Back in the days before the personal computer when IT was called MIS (management information systems) we had these giant behemoth mainframe computers. Everything lived in the mainframe: files, early databases, programs, transaction processing systems…everything. Distributed throughout a building or corporate campus were a number of “dumb” terminals connected via control units and coaxial cables. While the old IBM green screen terminals were quite large and rather heavy today they might be called “thin clients”.

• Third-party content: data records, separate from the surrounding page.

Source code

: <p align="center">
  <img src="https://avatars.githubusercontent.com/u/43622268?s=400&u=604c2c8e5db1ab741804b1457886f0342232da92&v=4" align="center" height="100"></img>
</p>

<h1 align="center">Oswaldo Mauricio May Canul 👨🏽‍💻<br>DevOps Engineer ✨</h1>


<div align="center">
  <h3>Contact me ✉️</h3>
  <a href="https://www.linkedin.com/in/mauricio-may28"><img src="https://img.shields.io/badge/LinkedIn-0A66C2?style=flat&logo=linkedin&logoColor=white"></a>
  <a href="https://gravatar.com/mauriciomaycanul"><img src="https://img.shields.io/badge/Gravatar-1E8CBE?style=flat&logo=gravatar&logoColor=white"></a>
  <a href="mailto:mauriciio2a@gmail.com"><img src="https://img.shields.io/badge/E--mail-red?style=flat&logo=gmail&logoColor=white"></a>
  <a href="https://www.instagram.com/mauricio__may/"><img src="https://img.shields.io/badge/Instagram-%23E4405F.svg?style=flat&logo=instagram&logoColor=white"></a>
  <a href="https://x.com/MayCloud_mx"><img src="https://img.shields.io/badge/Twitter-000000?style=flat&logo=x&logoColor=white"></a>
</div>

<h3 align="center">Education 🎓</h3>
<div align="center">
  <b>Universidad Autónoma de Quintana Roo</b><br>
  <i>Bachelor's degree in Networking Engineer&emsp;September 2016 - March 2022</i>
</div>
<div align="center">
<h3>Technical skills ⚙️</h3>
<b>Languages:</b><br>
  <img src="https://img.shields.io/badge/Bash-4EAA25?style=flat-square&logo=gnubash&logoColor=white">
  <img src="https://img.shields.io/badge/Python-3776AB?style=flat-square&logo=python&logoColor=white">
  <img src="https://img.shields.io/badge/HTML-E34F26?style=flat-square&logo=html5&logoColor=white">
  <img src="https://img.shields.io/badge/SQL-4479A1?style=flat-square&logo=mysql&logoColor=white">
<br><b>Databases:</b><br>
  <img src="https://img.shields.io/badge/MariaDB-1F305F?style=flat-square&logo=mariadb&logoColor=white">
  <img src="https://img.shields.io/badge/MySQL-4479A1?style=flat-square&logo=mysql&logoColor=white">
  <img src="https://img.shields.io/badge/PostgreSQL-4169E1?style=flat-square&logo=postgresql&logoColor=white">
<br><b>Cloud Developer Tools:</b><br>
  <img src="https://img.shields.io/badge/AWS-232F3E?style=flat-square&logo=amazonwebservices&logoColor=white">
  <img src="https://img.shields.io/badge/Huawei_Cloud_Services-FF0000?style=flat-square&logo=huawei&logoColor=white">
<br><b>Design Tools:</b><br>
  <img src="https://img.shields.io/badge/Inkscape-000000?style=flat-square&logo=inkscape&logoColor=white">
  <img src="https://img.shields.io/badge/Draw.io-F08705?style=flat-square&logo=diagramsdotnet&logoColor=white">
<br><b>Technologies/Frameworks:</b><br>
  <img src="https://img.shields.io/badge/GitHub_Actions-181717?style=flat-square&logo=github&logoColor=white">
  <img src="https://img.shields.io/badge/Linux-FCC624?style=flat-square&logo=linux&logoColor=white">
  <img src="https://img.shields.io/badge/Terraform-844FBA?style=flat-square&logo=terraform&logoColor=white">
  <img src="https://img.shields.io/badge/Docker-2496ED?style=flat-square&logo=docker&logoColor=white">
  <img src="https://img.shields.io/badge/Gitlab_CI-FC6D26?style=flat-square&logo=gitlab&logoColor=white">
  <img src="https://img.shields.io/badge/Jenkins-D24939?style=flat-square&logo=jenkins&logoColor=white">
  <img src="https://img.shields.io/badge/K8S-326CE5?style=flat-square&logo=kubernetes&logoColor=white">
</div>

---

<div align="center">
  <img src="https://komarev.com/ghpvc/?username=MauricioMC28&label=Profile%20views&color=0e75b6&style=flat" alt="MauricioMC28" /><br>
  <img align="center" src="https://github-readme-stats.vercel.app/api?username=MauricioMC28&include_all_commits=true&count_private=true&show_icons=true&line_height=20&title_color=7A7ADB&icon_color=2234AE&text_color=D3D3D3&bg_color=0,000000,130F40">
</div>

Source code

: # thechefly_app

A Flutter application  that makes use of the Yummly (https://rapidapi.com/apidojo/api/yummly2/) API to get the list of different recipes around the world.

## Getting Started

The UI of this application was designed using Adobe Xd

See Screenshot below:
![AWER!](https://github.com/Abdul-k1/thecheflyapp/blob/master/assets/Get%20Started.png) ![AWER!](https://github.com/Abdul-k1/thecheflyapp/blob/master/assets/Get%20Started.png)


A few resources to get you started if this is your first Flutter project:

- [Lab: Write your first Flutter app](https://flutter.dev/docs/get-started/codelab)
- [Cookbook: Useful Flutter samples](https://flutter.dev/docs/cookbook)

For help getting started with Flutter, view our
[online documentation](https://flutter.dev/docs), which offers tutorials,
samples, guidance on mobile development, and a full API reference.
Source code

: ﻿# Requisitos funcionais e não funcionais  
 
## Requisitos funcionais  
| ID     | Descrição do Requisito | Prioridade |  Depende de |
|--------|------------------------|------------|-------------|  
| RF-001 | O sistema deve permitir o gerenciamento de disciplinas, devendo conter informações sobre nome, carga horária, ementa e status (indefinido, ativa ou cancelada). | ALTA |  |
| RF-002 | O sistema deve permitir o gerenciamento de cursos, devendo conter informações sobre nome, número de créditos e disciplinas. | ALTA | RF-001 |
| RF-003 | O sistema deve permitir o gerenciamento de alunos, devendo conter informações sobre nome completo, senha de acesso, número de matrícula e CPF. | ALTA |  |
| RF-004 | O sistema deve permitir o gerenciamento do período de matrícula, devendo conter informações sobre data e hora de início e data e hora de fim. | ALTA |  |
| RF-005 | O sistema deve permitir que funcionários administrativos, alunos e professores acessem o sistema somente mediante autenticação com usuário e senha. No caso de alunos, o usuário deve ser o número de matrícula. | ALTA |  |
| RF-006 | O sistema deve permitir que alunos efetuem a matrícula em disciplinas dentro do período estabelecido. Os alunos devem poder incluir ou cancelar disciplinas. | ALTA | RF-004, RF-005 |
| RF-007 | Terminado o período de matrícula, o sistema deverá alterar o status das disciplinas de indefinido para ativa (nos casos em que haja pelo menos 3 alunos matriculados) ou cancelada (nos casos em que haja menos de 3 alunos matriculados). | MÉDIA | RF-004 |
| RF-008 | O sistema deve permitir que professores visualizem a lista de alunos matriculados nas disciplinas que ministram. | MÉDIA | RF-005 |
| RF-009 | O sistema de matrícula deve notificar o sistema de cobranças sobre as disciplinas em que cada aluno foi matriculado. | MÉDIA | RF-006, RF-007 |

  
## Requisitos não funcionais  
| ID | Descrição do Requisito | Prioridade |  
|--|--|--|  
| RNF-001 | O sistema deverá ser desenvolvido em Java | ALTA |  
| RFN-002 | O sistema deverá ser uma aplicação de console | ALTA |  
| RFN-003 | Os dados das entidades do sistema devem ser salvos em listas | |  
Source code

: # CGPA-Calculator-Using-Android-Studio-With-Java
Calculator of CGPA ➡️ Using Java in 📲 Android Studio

As personal computers (PC’s) worked their way into the corporate enterprise some of the processing that had taken place on the mainframe could now been done at the desktop on a PC. Throughout the 1980’s PCs ran the DOS Operating System and PC screens really did not look much different that mainframe terminals. The initial desktop applications centered around word processing and early spreadsheets. At first the lucky few that got a PC still had to have that dumb terminal on the desk . It wasn’t long before they were asking why they had to have two “terminals” on their desk. Eventually network cards and terminal emulation applications were became available that would allow a PC to connect to the mainframe and be used as a terminal. It would take several years however before it was possible for the mainframe to “serve” data to the PC “fat client” application. This new “client/server” architecture was my first experience with a “Discontinuous Innovation” as best described by author Geoffrey Moore in his 1991 book Crossing the Chasm.
Prior to the invasion of the PC large companies had huge MIS departments with teams of developers writing custom “programs” for the exclusive use of their employer. MIS was the gatekeeper, and if you wanted a new application or just wanted a title on a report changed it was a long and arduous process. In time software companies like SAP developed vertically aligned applications that they would sell directly to the business units. This was attractive as it was now much easier for end users to get new applications developed and make changes without having to deal with MIS. MIS fought this as long as they could but it was clearly a loosing battle. In the 1990’s the Windows Operating System began to displace DOS as the predominant desktop operating system in the enterprise. With the Windows Graphical User Interface (GUI) and software development platforms such as “Powerbuilder” programmers now had access to software development tools specifically designed for developing client/server applications. Eventually MIS (a department within a company that controlled everything) became the Information Technology (IT) department as they now had to support a broad set of IT applications and equipment across the enterprise.
While companies had been sharing data between mainframe systems and certain “mini-computers”, “Client/Server” application was the first true form of distributed computing. This changed everything.
Interesting Note: In the world of centralized computing a system outage was felt across the entire organization and you did not want to be responsible for taking the system down. You had to be very methodical in planning software updates or maintenance operations. Since all of the devices such as dumb terminals and printers located inside the building(s) were connected via coaxial cable there was no internal “Network” for us to consider. The network was primarily outside of the building and managed by companies like Bell Atlantic and AT&T. Since we didn’t fully understand network communications, and it wasn’t our responsibility, the most common representation of the network was a cloud that floated across the top of systems architecture diagrams. Hence the term “Cloud Computing”.